Scott Morrison’s NBN fibre upgrade better late than never
Paul Fletcher and Scott Morrison’s multi-billion-dollar shift towards more fibre in the National Broadband Network will be seized upon by Labor that its original “rolled gold” NBN plan has been vindicated.
Given the massive shift in how we work and connect at home throughout the coronavirus pandemic, Australia would have been better served with a national broadband network with more ultrafast fibre from day one.
But the second best time to deploy more fibre is now.
The government’s $4.5bn fibre upgrade represents one of the biggest adjustments to the project since its inception. Up to 75 per cent of fixed-line premises will have speed increases by 2023, as part of an upgrade the government says will create 25,000 jobs.
COVID-19 has proved what many knew already: that our society is moving towards more remote work, more online collaboration, and an economy that is heavily reliant on digital services and internet infrastructure. We can only fully capitalise on those opportunities if we have reliable ultrafast broadband that doesn’t divide us into digital have and have-nots, and allows us to genuinely work from home at the same pace and with the same capabilities as if we were in an office.
An all-fibre broadband network seemed excessive to many in 2009, when then prime minister Kevin Rudd and communications minister Stephen Conroy were leading the project, but in 2020 the Morrison government’s move to replace much of its copper with fibre is an acknowledgment that future-proofing is the right approach.

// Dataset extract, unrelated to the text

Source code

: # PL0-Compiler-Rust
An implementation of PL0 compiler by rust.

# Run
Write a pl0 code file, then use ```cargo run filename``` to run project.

Then opposition leader Tony Abbott in 2010 said of the NBN: “Do we really want to invest $50bn of hard-earned taxpayers money in what is essentially a video entertainment system?”
Later in 2013, Abbott said at a joint press conference: “We are absolutely confident that 25 [megabits per second] is going to be enough, more than enough, for the average household.”

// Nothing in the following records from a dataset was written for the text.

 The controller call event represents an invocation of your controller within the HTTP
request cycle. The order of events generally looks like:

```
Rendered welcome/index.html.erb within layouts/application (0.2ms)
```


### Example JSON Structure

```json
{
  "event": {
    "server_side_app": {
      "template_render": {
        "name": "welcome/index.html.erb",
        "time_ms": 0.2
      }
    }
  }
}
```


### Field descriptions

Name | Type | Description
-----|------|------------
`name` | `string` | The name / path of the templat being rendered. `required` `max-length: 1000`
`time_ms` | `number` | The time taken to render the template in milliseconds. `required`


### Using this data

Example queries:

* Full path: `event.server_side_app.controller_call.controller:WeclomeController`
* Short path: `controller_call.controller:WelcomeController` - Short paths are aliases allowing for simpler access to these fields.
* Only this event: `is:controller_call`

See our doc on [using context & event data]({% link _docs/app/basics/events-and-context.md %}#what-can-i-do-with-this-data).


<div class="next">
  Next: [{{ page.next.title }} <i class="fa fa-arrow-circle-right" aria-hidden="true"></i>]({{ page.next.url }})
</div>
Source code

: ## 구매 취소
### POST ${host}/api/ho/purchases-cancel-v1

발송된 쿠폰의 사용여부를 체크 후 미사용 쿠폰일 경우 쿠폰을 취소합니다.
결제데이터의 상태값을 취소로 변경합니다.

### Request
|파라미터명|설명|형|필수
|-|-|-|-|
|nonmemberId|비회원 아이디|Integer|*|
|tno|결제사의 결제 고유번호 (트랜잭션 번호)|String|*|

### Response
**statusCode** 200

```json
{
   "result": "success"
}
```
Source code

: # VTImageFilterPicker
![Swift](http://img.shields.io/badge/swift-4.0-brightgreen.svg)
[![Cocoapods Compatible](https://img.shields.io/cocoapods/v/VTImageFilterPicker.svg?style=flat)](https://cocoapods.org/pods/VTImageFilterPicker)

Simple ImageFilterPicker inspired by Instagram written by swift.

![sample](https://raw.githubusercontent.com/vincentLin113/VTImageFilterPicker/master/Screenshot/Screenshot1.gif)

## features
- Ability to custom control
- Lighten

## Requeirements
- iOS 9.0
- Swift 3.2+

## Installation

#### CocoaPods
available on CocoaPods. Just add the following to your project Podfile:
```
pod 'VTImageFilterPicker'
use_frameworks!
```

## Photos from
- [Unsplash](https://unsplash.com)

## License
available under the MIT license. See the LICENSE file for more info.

Twenty-five megabits per second may have indeed been more than enough in 2013, but seven years later the Coalition government is spending billions of dollars to upgrade households across the country to fibre that will provide speeds of up to 1 gigabit per second.
We know now that the NBN isn’t a video entertainment system, but is instead the essential infrastructure underpinning our future success as a knowledge economy.
Yet today’s upgrade should still be applauded, not lambasted.
This has been a project mired in politics for its entire existence, so it’s refreshing to see the government take a pragmatic step rather than stick to inferior technologies. For years, the Coalition government has said it would take a technology-agnostic approach to the network, and that is exactly what it is doing here.
It’s understandable, at least for political reasons, why Abbott in 2012 wanted to ditch Labor’s fibre-to-the-premise rollout. Labor’s plan was popular with so-called fibre zealots and did a poor job at selling it to the broader public.
Connecting every home would have come with an enormous cost and, given the commitment to roll out the network to regional Australia first, there is every chance it would not have yet been completed by the time COVID-19 hit.
And the significant flaws in Labor’s execution cannot be ignored. Sharing some similarities with Rudd’s pink batts scheme, the NBN was well-intentioned, but dogged by blowouts and delays. And, like the pink batts scheme, the rollout on the ground didn’t match Canberra’s intentions. Take-up of the network in its early days was slow, particularly given the inherent amount of digging and works needed to connect fibre to each premise. The NBN became unpopular with a chunk of the population, and it made political sense for the Abbott government, with Turnbull as communications minister, to break with Labor’s policy and shift the project to a multi-technology mix.
The NBN under the Coalition, too, has suffered from cost blowouts and has taken longer than first promised. There’s no moral high ground here — the project under the Coalition has cost at least $20bn more than it initially said it would when it came to power.
Hindsight is, of course, 20/20. And most consumers today would see our NBN, which ranks 62nd in the world broadband speed rankings, as not good enough.
It’s not good enough. But while we should have pursued a fibre-focused network a decade ago, and perhaps found a bipartisan way to build it, we didn’t.
This government is right to pursue an upgrade strategy now, and perhaps finally give Australia the broadband network it has always needed.